Reinforcement Learning and the Power Rule of Practice: Some Analytical Results
|Speaker:||Antonella Ianni, University of Southampton|
|Date:||Wednesday 1 November 2000|
|Location:||Room 106 Streatam Court|
Erev and Roth (AER 1998) among others provide a comprehensive analysis of experimental evidence on learning in games, based on a stochastic model of learning that accounts for two main elements: the Law of Effect (positive reinforcement of actions that perform well) and the Power Law of Practice (learning curves tend to be steeper initially). This paper complements the above literature by providing an analitical study of the properties of such learning models.
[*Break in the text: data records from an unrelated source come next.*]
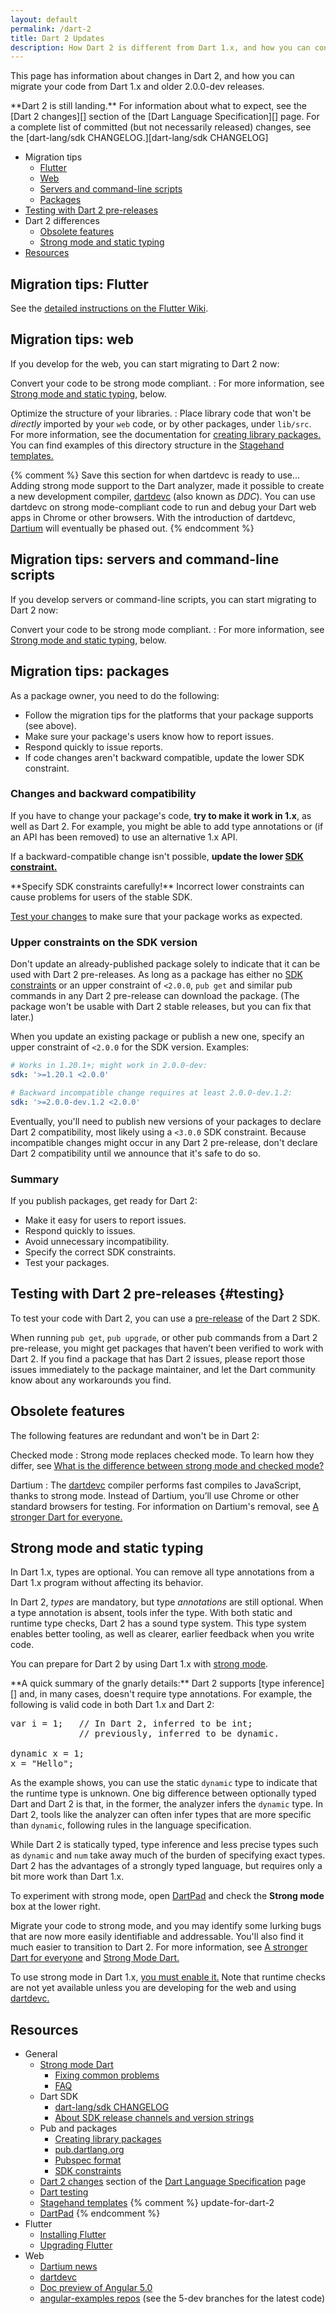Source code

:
 ```yaml
---
layout: default
permalink: /dart-2
title: Dart 2 Updates
description: How Dart 2 is different from Dart 1.x, and how you can convert your code to work with Dart 2.
---
```


This page has information about changes in Dart 2,
and how you can migrate your code from Dart 1.x and
older 2.0.0-dev releases.

<aside class="alert alert-warning" markdown="1">
**Dart 2 is still landing.**
For information about what to expect, see the
[Dart 2 changes][] section of the
[Dart Language Specification][] page.
For a complete list of committed (but not necessarily released)
changes, see the
[dart-lang/sdk CHANGELOG.][dart-lang/sdk CHANGELOG]
</aside>

* Migration tips
  * [Flutter](#migration-tips-flutter)
  * [Web](#migration-tips-web)
  * [Servers and command-line scripts](#migration-tips-servers-and-command-line-scripts)
  * [Packages](#migration-tips-packages)
* [Testing with Dart 2 pre-releases](#testing)
* Dart 2 differences
  * [Obsolete features](#obsolete-features)
  * [Strong mode and static typing](#strong-mode-and-static-typing)
* [Resources](#resources)


## Migration tips: Flutter

See the [detailed instructions on the Flutter Wiki](https://github.com/flutter/flutter/wiki/Trying-the-preview-of-Dart-2-in-Flutter).

## Migration tips: web

If you develop for the web, you can start migrating to Dart 2 now:

Convert your code to be strong mode compliant.
: For more information,
  see [Strong mode and static typing](#strong-mode-and-static-typing), below.

Optimize the structure of your libraries.
: Place library code that won't be _directly_ imported by your `web` code,
  or by other packages, under `lib/src`. For more information, see the
  documentation for [creating library packages.][creating library packages]
  You can find examples of this directory structure in the
  [Stagehand templates.][Stagehand templates]

{% comment %}
Save this section for when dartdevc is ready to use...
Adding strong mode support to the Dart analyzer,
made it possible to create a new development compiler,
[dartdevc][] (also known as _DDC_).
You can use dartdevc on strong mode-compliant
code to run and debug your Dart web apps in Chrome or other browsers.
With the introduction of dartdevc,
[Dartium][Dartium news]
will eventually be phased out.
{% endcomment %}

## Migration tips: servers and command-line scripts

If you develop servers or command-line scripts,
you can start migrating to Dart 2 now:

Convert your code to be strong mode compliant.
: For more information, see [Strong mode and static
  typing](#strong-mode-and-static-typing), below.

## Migration tips: packages

As a package owner, you need to do the following:

* Follow the migration tips for the platforms that your package supports
  (see above).
* Make sure your package's users know how to report issues.
* Respond quickly to issue reports.
* If code changes aren't backward compatible,
  update the lower SDK constraint.


### Changes and backward compatibility

If you have to change your package's code,
**try to make it work in 1.x**, as well as Dart 2.
For example, you might be able to add type annotations
or (if an API has been removed) to use an alternative 1.x API.

If a backward-compatible change isn't possible,
**update the lower [SDK constraint.][SDK constraints]**

<aside class="alert alert-warning" markdown="1">
  **Specify SDK constraints carefully!**
  Incorrect lower constraints can cause problems for users of the stable SDK.
</aside>

[Test your changes][testing] to make sure that your package works as expected.


### Upper constraints on the SDK version

Don't update an already-published package
solely to indicate that it can be used with Dart 2 pre-releases.
As long as a package has either no [SDK constraints][]
or an upper constraint of `<2.0.0`,
`pub get` and similar pub commands in any Dart 2 pre-release
can download the package.
(The package won't be usable with Dart 2 stable releases,
but you can fix that later.)

When you update an existing package or publish a new one,
specify an upper constraint of `<2.0.0` for the SDK version. Examples:

```yaml
# Works in 1.20.1+; might work in 2.0.0-dev:
sdk: '>=1.20.1 <2.0.0'       

# Backward incompatible change requires at least 2.0.0-dev.1.2:
sdk: '>=2.0.0-dev.1.2 <2.0.0'
```

Eventually, you'll need to publish new versions of your packages to
declare Dart 2 compatibility, most likely using a `<3.0.0` SDK constraint.
Because incompatible changes might occur in any Dart 2 pre-release,
don't declare Dart 2 compatibility until we announce that it's safe to do so.

### Summary

If you publish packages, get ready for Dart 2:

* Make it easy for users to report issues.
* Respond quickly to issues.
* Avoid unnecessary incompatibility.
* Specify the correct SDK constraints.
* Test your packages.


## Testing with Dart 2 pre-releases {#testing}

To test your code with Dart 2, you can use a
[pre-release][]
of the Dart 2 SDK.

When running `pub get`, `pub upgrade`, or other pub commands
from a Dart 2 pre-release, you might get packages that
haven’t been verified to work with Dart 2.
If you find a package that has Dart 2 issues,
please report those issues immediately to the package maintainer,
and let the Dart community know about any workarounds you find.


## Obsolete features

The following features are redundant and won't be in Dart 2:

Checked mode
: Strong mode replaces checked mode. To learn how they differ, see
  [What is the difference between strong mode and checked
  mode?][strong vs checked]

Dartium
: The [dartdevc][] compiler
  performs fast compiles to JavaScript,
  thanks to strong mode. Instead of Dartium, you’ll use Chrome
  or other standard browsers for testing. For information on
  Dartium's removal, see [A stronger Dart for
  everyone.][Dartium news]

## Strong mode and static typing

In Dart 1.x, types are optional. You can remove all type annotations
from a Dart 1.x program without affecting its behavior.

In Dart 2, _types_ are mandatory,
but type _annotations_ are still optional.
When a type annotation is absent, tools infer the type.
With both static and runtime type checks,
Dart 2 has a sound type system.
This type system enables better tooling, as well as
clearer, earlier feedback when you write code.

You can prepare for Dart 2 by using Dart 1.x with
[strong mode][sound Dart].


<aside class="alert alert-info" markdown="1">
**A quick summary of the gnarly details:**
Dart 2 supports [type inference][]
and, in many cases, doesn't require type annotations. For example,
the following is valid code in both Dart 1.x and Dart 2:

<pre>
var i = 1;   // In Dart 2, inferred to be int;
             // previously, inferred to be dynamic.

dynamic x = 1;
x = "Hello";
</pre>

As the example shows, you can use the static `dynamic` type
to indicate that the runtime type is unknown.
One big difference between optionally typed Dart and Dart 2
is that, in the former, the analyzer infers the `dynamic` type.
In Dart 2, tools like the analyzer can often infer
types that are more specific than `dynamic`,
following rules in the language specification.

While Dart 2 is statically typed, type inference and
less precise types such as `dynamic` and `num`
take away much of the burden of specifying exact types.
Dart 2 has the advantages of a strongly typed language,
but requires only a bit more work than Dart 1.x.

To experiment with strong mode,
open [DartPad][]
and check the **Strong mode** box at the lower right.
</aside>

Migrate your code to strong mode, and you may identify some
lurking bugs that are now more easily identifiable and addressable.
You'll also find it much easier to transition to Dart 2.
For more information, see [A stronger Dart for everyone][Dartium news]
and [Strong Mode Dart.][sound Dart]

To use strong mode in Dart 1.x, [you must enable it.][enable strong mode]
Note that runtime checks are not yet available unless you are developing
for the web and using [dartdevc.][dartdevc]


## Resources

* General
  * [Strong mode Dart][sound Dart]
    * [Fixing common problems][Strong Mode Dart: Fixing Common Problems]
    * [FAQ][Strong Mode Dart: FAQ]
  * Dart SDK
    * [dart-lang/sdk CHANGELOG][]
    * [About SDK release channels and version strings][pre-release]
  * Pub and packages
    * [Creating library packages][creating library packages]
    * [pub.dartlang.org][]
    * [Pubspec format][pubspec format]
    * [SDK constraints][]
  * [Dart 2 changes][] section of the [Dart Language Specification][] page
  * [Dart testing][testing]
  * [Stagehand templates][]
{% comment %} update-for-dart-2
  * [DartPad][]
{% endcomment %}
* Flutter
  * [Installing Flutter][]
  * [Upgrading Flutter][]
* Web
  * [Dartium news][]
  * [dartdevc][]
  * [Doc preview of Angular 5.0][]
  * [angular-examples repos][] (see the 5-dev branches for the latest code)


[angular-examples repos]: https://github.com/angular-examples
[creating library packages]: /guides/libraries/create-library-packages
[Dart 2 changes]: /guides/language/spec#dart-2-changes
[Dart Language Specification]: /guides/language/spec
[dart-lang/sdk CHANGELOG]: https://github.com/dart-lang/sdk/blob/master/CHANGELOG.md#200
[dartdevc]: {{site.webdev}}/tools/dartdevc
[Dartium news]: http://news.dartlang.org/2017/06/a-stronger-dart-for-everyone.html
[DartPad]: {{site.custom.dartpad.direct-link}}
[Doc preview of Angular 5.0]: https://webdev-dartlang-org-dev.firebaseapp.com/angular
[enable strong mode]: /guides/language/sound-dart#how-to-enable-strong-mode
[Installing Flutter]: {{site.flutter}}/setup/
[pre-release]: /install#about-sdk-release-channels-and-version-strings
[pub.dartlang.org]: {{site.pub}}
[pubspec format]: /tools/pub/pubspec
[SDK constraints]: /tools/pub/pubspec#sdk-constraints
[sound Dart]: /guides/language/sound-dart
[Stagehand templates]: https://github.com/google/stagehand/tree/master/templates
[Strong Mode Dart: FAQ]: /guides/language/sound-faq
[Strong Mode Dart: Fixing Common Problems]: /guides/language/sound-problems
[strong vs checked]: /guides/language/sound-faq#how-is-it-different-than-checked-mode
[testing]: /guides/testing
[type inference]: /guides/language/sound-dart#type-inference
[Upgrading Flutter]: {{site.flutter}}/upgrading/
Specifically, path-dependent processes of individual learning, as well as societal evolution, are modelled by means of non-linear Polya urn processes. The paper shows that:
a) up to a error term, the stochastic process is driven by a system of discrete time difference equation of the replicator type. This carries an analogy with Borgers and Sarin (JET 1997), where reinforcement learning accounts only for the Law of Effect.
b) the system converges almost surely to the set of fixed points of the associated deterministic system and also locally follows its trajectories. This is mainly due to the fact that by explicitely modeling the Power of Practice effect in the process we are able to track the magnitude of the jumps of the stochastic process.